Optimizing the Siting and Design of Distributed Energy ResourcesApril 7, 2021
Utilities provide integration capacity maps that can help customers and developers optimize the placement of distributed energy resources like solar generation and electric vehicle chargers. The California Public Utilities Commission recently decided to require improvements to the maps, which will unlock new uses that can aid public agencies’ decarbonization efforts.
Public agencies are increasingly looking to meet greenhouse gas emissions reduction targets by installing solar panels on publicly-owned facilities, adding electric vehicle chargers for residents’ vehicles and agency fleets, or by replacing natural gas furnaces with efficient electric heat pumps. However, the increasing adoption of distributed energy resources (DERs), such as rooftop solar and energy storage, means that the electric grid can become stressed in places. When the electric grid reaches its limits, new DERs cannot be installed without time-consuming studies or expensive utility upgrades.
Integration Capacity Analysis (ICA) is a analytical tool that can help public agencies and utilities plan for and build a cleaner electric grid by optimizing the design and placement of DERs. ICA provides a snapshot in time of the conditions on a utility’s distribution grid that reflect the grid’s ability to host additional DERs at specific locations without upgrades to the system. The information gleaned from this analysis can help regulators, utilities, public agencies, developers, and residents make more proactive, cost-effective, and efficient decisions about DER investments.
By providing greater transparency into the grid, displayed in the form of maps with supporting datasets, ICA can help reveal the operational limits of the grid, which might impact the ability of new DERs to interconnect quickly or affordably. The tool can also identify areas where DERs may be able to provide beneficial services by addressing existing grid constraints. ICA can inform more strategic investments or targeted incentives for private investment in DERs in specific areas over the long term.
California’s ICA maps were launched in 2018 and today provides useful information about the ability of the state’s grid to support more solar generation. For example, in the map below you can see that the red electric lines on the southern half of the map likely could not support a large amount of new solar generation without expensive upgrades, but in the northern half the lines are green, indicating that the grid likely could support a large amount of new solar generation.
The ICA maps also include more detailed results which public agencies can use to design new DERs with energy storage to avoid grid limits that occur occasionally.

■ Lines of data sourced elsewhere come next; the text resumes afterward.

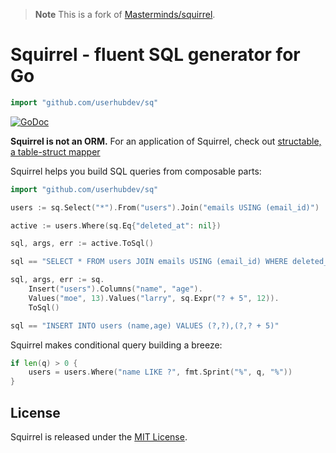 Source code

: > **Note**
> This is a fork of [Masterminds/squirrel](https://github.com/Masterminds/squirrel).

# Squirrel - fluent SQL generator for Go

```go
import "github.com/userhubdev/sq"
```

[![GoDoc](https://pkg.go.dev/badge/github.com/userhubdev/squirrel)](https://pkg.go.dev/github.com/userhubdev/squirrel)

**Squirrel is not an ORM.** For an application of Squirrel, check out
[structable, a table-struct mapper](https://github.com/Masterminds/structable)


Squirrel helps you build SQL queries from composable parts:

```go
import "github.com/userhubdev/sq"

users := sq.Select("*").From("users").Join("emails USING (email_id)")

active := users.Where(sq.Eq{"deleted_at": nil})

sql, args, err := active.ToSql()

sql == "SELECT * FROM users JOIN emails USING (email_id) WHERE deleted_at IS NULL"
```

```go
sql, args, err := sq.
    Insert("users").Columns("name", "age").
    Values("moe", 13).Values("larry", sq.Expr("? + 5", 12)).
    ToSql()

sql == "INSERT INTO users (name,age) VALUES (?,?),(?,? + 5)"
```

Squirrel makes conditional query building a breeze:

```go
if len(q) > 0 {
    users = users.Where("name LIKE ?", fmt.Sprint("%", q, "%"))
}
```

## License

Squirrel is released under the
[MIT License](http://www.opensource.org/licenses/MIT).
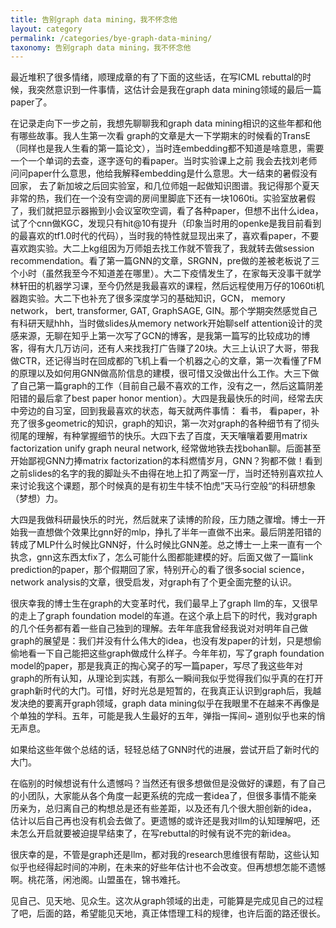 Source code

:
 ```yaml
--- 
title: 告别graph data mining，我不怀念他
layout: category
permalink: /categories/bye-graph-data-mining/
taxonomy: 告别graph data mining，我不怀念他
---
```


最近堆积了很多情绪，顺理成章的有了下面的这些话，在写ICML rebuttal的时候，我突然意识到一件事情，这估计会是我在graph data mining领域的最后一篇paper了。 

在记录走向下一步之前，我想先聊聊我和graph data mining相识的这些年都和他有哪些故事。我人生第一次看 graph的文章是大一下学期末的时候看的TransE（同样也是我人生看的第一篇论文），当时连embedding都不知道是啥意思，需要一个一个单词的去查，逐字逐句的看paper。当时实验课上之前 我会去找刘老师问问paper什么意思，他给我解释embedding是什么意思。大一结束的暑假没有回家， 去了新加坡之后回实验室，和几位师姐一起做知识图谱。我记得那个夏天非常的热，我们在一个没有空调的房间里脚底下还有一块1060ti。实验室放暑假了，我们就把显示器搬到小会议室吹空调，看了各种paper，但想不出什么idea，试了个cnn做KGC，发现只有hit@10有提升（印象当时用的openke是我目前看到的最喜欢的tf1.0时代的代码），当时我的特性就显现出来了，喜欢看paper，不要喜欢跑实验。大二上kg组因为万师姐去找工作就不管我了，我就转去做session recommendation。看了第一篇GNN的文章，SRGNN，pre做的差被老板说了三个小时（虽然我至今不知道差在哪里）。大二下疫情发生了，在家每天没事干就学林轩田的机器学习课，至今仍然是我最喜欢的课程，然后远程使用万仔的1060ti机器跑实验。大二下也补充了很多深度学习的基础知识，GCN， memory network， bert, transformer, GAT, GraphSAGE, GIN。那个学期突然感觉自己有科研天赋hhh，当时做slides从memory network开始聊self attention设计的灵感来源，无聊在知乎上第一次写了GCN的博客，是我第一篇写的比较成功的博客，得有大几万访问，还有人来找我打广告赚了20块。大三上认识了大哥，带我做CTR，还记得当时在回成都的飞机上看一个机器之心的文章，第一次看懂了FM的原理以及如何用GNN做高阶信息的建模，很可惜又没做出什么工作。大三下做了自己第一篇graph的工作（目前自己最不喜欢的工作，没有之一，然后这篇阴差阳错的最后拿了best paper honor mention）。大四是我最快乐的时间，经常去庆中旁边的自习室，回到我最喜欢的状态，每天就两件事情： 看书， 看paper，补充了很多geometric的知识，graph的知识，第一次对graph的各种细节有了彻头彻尾的理解，有种掌握细节的快乐。大四下去了百度，天天嚷嚷着要用matrix factorization unify graph neural network, 经常做地铁去找bohan聊。后面甚至开始鄙视GNN力捧matrix factorization的本科燃情岁月，GNN？狗都不做！看到之前slides的名字的我的脚趾头不由得在地上扣了两室一厅，当时还特别喜欢拉人来讨论我这个课题，那个时候真的是有初生牛犊不怕虎”天马行空般“的科研想象（梦想）力。



大四是我做科研最快乐的时光，然后就来了读博的阶段，压力随之骤增。博士一开始我一直想做个效果比gnn好的mlp，挣扎了半年一直做不出来。最后阴差阳错的转成了MLP什么时候比GNN好，什么时候比GNN差。总之博士一上来一直有一个执念，gnn这东西太fix了，怎么可能什么图都能建模的好。后面又做了一篇link prediction的paper，那个假期回了家，特别开心的看了很多social science， network analysis的文章，很受启发，对graph有了个更全面完整的认识。



很庆幸我的博士生在graph的大变革时代，我们最早上了graph llm的车，又很早的走上了graph foundation model的车道。在这个承上启下的时代，我对graph的几个任务都有着一些自己独到的理解。去年年底我曾经我说对对明年自己做graph的展望是：我们并没有什么伟大的idea，也没有发paper的计划，只是想偷偷地看一下自己能把这些graph做成什么样子。今年年初，写了graph foundation model的paper，那是我真正的掏心窝子的写一篇paper，写尽了我这些年对graph的所有认知，从理论到实践，有那么一瞬间我似乎觉得我们似乎真的在打开graph新时代的大门。可惜，好时光总是短暂的，在我真正认识到graph后，我越发决绝的要离开graph领域，graph data mining似乎在我眼里不在越来不再像是个单独的学科。五年，可能是我人生最好的五年，弹指一挥间~  道别似乎也来的悄无声息。

如果给这些年做个总结的话，轻轻总结了GNN时代的进展，尝试开启了新时代的大门。

在临别的时候想说有什么遗憾吗？当然还有很多想做但是没做好的课题，有了自己的小团队，大家能从各个角度一起更系统的完成一套idea了，但很多事情不能亲历亲为，总归离自己的构想总是还有些差距，以及还有几个很大胆创新的idea，估计以后自己再也没有机会去做了。更遗憾的或许还是我对llm的认知理解吧，还未怎么开启就要被迫提早结束了，在写rebuttal的时候有说不完的新idea。



很庆幸的是，不管是graph还是llm，都对我的research思维很有帮助，这些认知似乎也经得起时间的冲刷，在未来的好些年估计也不会改变。但再想想怎能不遗憾啊。桃花落，闲池阁。山盟虽在，锦书难托。



见自己、见天地、见众生。这次从graph领域的出走，可能算是完成见自己的过程了吧，后面的路，希望能见天地，真正体悟理工科的规律，也许后面的路还很长。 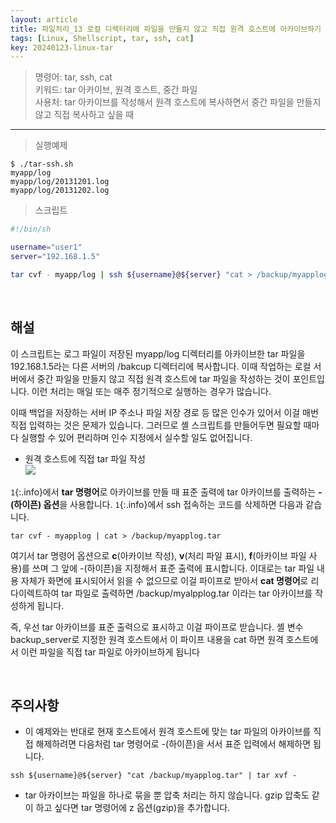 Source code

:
 ```yaml
---
layout: article
title: 파일처리_13 로컬 디렉터리에 파일을 만들지 않고 직접 원격 호스트에 아카이브하기
tags: [Linux, Shellscript, tar, ssh, cat]
key: 20240123-linux-tar
---
```



> 명령어: tar, ssh, cat  
> 키워드: tar 아카이브, 원격 호스트, 중간 파일   
> 사용처: tar 아카이브를 작성해서 원격 호스트에 복사하면서 중간 파일을 만들지 않고 직접 복사하고 싶을 때

--- 

> 실행예제

```
$ ./tar-ssh.sh
myapp/log
myapp/log/20131201.log
myapp/log/20131202.log
```

> 스크립트

```bash
#!/bin/sh

username="user1"
server="192.168.1.5"

tar cvf - myapp/log | ssh ${username}@${server} "cat > /backup/myapplog.tar" # --- 1
```

&nbsp;
&nbsp;

## **해설**

이 스크립트는 로그 파일이 저장된 myapp/log 디렉터리를 아카이브한 tar 파일을 192.168.1.5라는 다른 서버의 /bakcup 디렉터리에 복사합니다. 이때 작업하는 로컬 서버에서 중간 파일을 만들지 않고 직접 원격 호스트에 tar 파일을 작성하는 것이 포인트입니다. 이런 처리는 매일 또는 매주 정기적으로 실행하는 경우가 많습니다. 

이때 백업을 저장하는 서버 IP 주소나 파일 저장 경로 등 많은 인수가 있어서 이걸 매번 직접 입력하는 것은 문제가 있습니다. 그러므로 셸 스크립트를 만들어두면 필요할 때마다 실행할 수 있어 편리하며 인수 지정에서 실수할 일도 없어집니다.

- 원격 호스트에 직접  tar 파일 작성  
<img src='http://drive.google.com/thumbnail?id=15__h81KsVxffHFHGMiuCKO-tKq8xVUtv&sz=w1000' /><br>

`1`{:.info}에서 **tar 명령어**로 아카이브를 만들 때 표준 출력에 tar 아카이브를 출력하는 **-(하이픈) 옵션**을 사용합니다. `1`{:.info}에서 ssh 접속하는 코드를 삭제하면 다음과 같습니다.

```
tar cvf - myapplog | cat > /backup/myapplog.tar
```

여기서 tar 명령어 옵션으로 **c**(아카이브 작성), **v**(처리 파일 표시), **f**(아카이브 파일 사용)를 쓰며 그 앞에 -(하이픈)을 지정해서 표준 출력에 표시합니다. 이대로는 tar 파일 내용 자체가 화면에 표시되어서 읽을 수 없으므로 이걸 파이프로 받아서 **cat 명령어**로 리다이렉트하여 tar 파일로 출력하면 /backup/myalpplog.tar 이라는 tar 아카이브를 작성하게 됩니다.

즉, 우선 tar 아카이브를 표준 출력으로 표시하고 이걸 파이프로 받습니다. 셸 변수 backup_server로 지정한 원격 호스트에서 이 파이프 내용을 cat 하면 원격 호스트에서 이런 파일을 직접 tar 파일로 아카이브하게 됩니다

&nbsp;
&nbsp;

## **주의사항**

- 이 예제와는 반대로 현재 호스트에서 원격 호스트에 맞는 tar 파일의 아카이브를 직접 해제하려면 다음처럼 tar 명령어로 -(하이픈)을 서서 표준 입력에서 해제하면 됩니다.

```
ssh ${username}@${server} "cat /backup/myapplog.tar" | tar xvf -
```

- tar 아카이브는 파일을 하나로 묶을 뿐 압축 처리는 하지 않습니다. gzip 압축도 같이 하고 싶다면 tar 명령어에 z 옵션(gzip)을 추가합니다.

For example, the detailed results provide the size of new DERs that can be accommodated in each month. With this granular data, a public agency could determine that a community center could accommodate a 2-megawatt solar project for most of the year, but only a 1-megawatt project in March and April. In that case, the public agency could elect to install an energy storage system to capture 1 megawatt of generation in March and April, enabling it to build the full-sized 2 megawatt project without triggering delays or concerns from the electric utility.
California’s ICA maps currently do not provide useful information for public agencies and customers seeking to design or site new EV chargers or building electrification projects. Shute, Mihaly, and Weinberger filed a motion on behalf of the Interstate Renewable Energy Council asking the California Public Utilities Commission to order significant improvements to the ICA tool. In January 2021, the Commission granted the motion and established new requirements to improve the accuracy and usefulness of the ICA maps going forward. These include requiring utilities to:
- identify changes to enable the ICA results to aid customers seeking to add electric vehicle charging stations or reduce their use of natural gas in buildings,
- reduce how much data they redact from their maps,
- improve their data validation practices to avoid undetected errors, and
- engage in a process of continuing improvements.
If California is going to meet its ambitious climate goals, utilities must quickly facilitate customers’ increased use of solar, electric vehicles, energy storage, and electric heat. The Commission’s decision ensures that utilities provide maps and data that help public agencies meet their transportation and building decarbonization goals.